There has been a growing furor over the admission by President Bush that he authorized the NSA to monitor phone calls and e-mails of people who communicate with suspected Al Qaeda members or its associates without a warrant. The monitored communications either originated on U.S. soil to overseas, or vise versa, and could have involved American citizens.

Alito was asked numerous questions by the Senate Judiciary Committee this week about whether the president has the constitutional authority to go over Congress' head and authorize such eavesdropping procedures inside the United States.

Critics say the authorization is in direct contrast to standing law. The Foreign Intelligence Surveillance Act requires judicial review of domestic wiretaps. But administration officials, including Gonzales, have said there is authority to run the NSA program in constitutional executive powers and under the congressional authorization of force approved after the Sept. 11, 2001, terrorist attacks. The administration argues that the resolution gave the president the authority to do whatever it takes to protect Americans and the country.

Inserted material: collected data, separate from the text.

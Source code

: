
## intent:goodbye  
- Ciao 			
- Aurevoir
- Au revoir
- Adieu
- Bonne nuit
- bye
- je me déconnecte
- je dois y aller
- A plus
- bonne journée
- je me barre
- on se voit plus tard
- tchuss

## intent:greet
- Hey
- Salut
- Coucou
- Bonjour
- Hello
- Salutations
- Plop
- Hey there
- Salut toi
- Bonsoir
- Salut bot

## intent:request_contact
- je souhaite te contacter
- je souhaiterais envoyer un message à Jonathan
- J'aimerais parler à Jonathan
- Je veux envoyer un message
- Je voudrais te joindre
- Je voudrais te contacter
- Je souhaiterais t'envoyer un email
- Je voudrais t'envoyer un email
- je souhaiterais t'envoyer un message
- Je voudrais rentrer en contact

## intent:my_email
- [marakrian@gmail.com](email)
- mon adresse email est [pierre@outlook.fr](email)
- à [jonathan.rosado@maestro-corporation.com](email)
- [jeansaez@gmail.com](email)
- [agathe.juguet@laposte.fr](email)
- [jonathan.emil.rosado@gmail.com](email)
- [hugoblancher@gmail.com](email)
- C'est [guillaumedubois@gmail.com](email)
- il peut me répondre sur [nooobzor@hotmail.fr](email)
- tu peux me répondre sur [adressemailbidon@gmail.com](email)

Gonzales, who was White House counsel when the president first authorized the NSA program, said Friday there had been a number of lawyers involved in the program and he would use his time before the Senate to further explain why the administration believes it has the authority to run the program.

"We believe the legal authorities are there, and that the president acted consistent with his legal authorities in a manner that he felt was necessary and appropriate to protect this country against this new kind of threat," Gonzales said.

The Justice Department is probing who first leaked details of the program to The New York Times, which first reported the story in December; in general, it's against the law to knowingly leak classified information.

Answering a question about the probe into that leak, Gonzales said it's too early "to make [a] decision regarding whether or not reporters should go to jail."

But, he said, "We have an obligation to ensure that our laws our enforced. There's been a serious disclosure of classified information that's occurred in connection with this case and obviously, we're going to look at it very, very seriously."